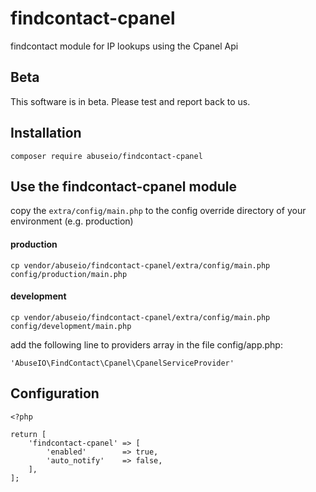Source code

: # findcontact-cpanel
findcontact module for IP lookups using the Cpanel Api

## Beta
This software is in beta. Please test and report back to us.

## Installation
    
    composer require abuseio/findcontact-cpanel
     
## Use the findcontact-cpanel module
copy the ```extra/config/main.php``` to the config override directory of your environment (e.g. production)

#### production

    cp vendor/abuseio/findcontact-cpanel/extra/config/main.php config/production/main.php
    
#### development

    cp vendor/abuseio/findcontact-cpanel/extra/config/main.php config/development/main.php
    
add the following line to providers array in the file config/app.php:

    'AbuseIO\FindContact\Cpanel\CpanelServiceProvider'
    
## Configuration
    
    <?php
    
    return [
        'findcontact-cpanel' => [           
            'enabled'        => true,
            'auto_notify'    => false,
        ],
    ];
────────────────
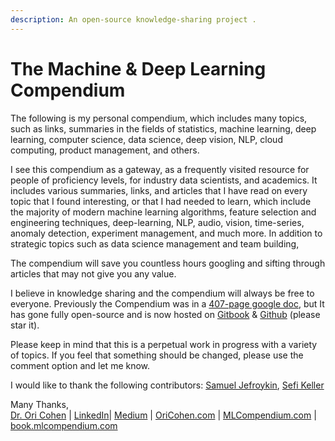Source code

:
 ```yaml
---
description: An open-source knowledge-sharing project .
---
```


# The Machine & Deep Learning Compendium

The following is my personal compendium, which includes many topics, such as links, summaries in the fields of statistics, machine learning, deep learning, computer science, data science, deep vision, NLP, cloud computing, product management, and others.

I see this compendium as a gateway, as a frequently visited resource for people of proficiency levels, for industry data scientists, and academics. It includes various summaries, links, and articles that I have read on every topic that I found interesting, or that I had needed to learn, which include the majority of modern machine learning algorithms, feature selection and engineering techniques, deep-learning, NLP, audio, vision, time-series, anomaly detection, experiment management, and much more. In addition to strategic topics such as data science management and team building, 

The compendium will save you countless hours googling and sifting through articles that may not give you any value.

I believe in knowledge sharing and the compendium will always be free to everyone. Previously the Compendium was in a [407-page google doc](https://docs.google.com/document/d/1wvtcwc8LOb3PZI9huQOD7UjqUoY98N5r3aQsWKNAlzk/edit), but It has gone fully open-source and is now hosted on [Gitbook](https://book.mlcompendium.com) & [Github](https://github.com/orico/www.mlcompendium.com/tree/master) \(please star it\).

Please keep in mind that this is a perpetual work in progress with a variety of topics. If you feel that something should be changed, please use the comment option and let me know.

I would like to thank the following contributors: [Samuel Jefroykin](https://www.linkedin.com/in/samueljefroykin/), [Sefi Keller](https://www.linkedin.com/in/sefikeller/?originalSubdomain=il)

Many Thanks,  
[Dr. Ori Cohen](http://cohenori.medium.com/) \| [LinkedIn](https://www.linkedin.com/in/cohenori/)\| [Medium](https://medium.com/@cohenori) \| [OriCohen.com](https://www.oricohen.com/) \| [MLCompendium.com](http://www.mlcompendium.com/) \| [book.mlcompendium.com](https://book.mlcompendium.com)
────────────────
• _Task details_
Work through the records above. Copy every line with the string "that".

• _Problem solution_
I see this compendium as a gateway, as a frequently visited resource for people of proficiency levels, for industry data scientists, and academics. It includes various summaries, links, and articles that I have read on every topic that I found interesting, or that I had needed to learn, which include the majority of modern machine learning algorithms, feature selection and engineering techniques, deep-learning, NLP, audio, vision, time-series, anomaly detection, experiment management, and much more. In addition to strategic topics such as data science management and team building, 
The compendium will save you countless hours googling and sifting through articles that may not give you any value.
Please keep in mind that this is a perpetual work in progress with a variety of topics. If you feel that something should be changed, please use the comment option and let me know.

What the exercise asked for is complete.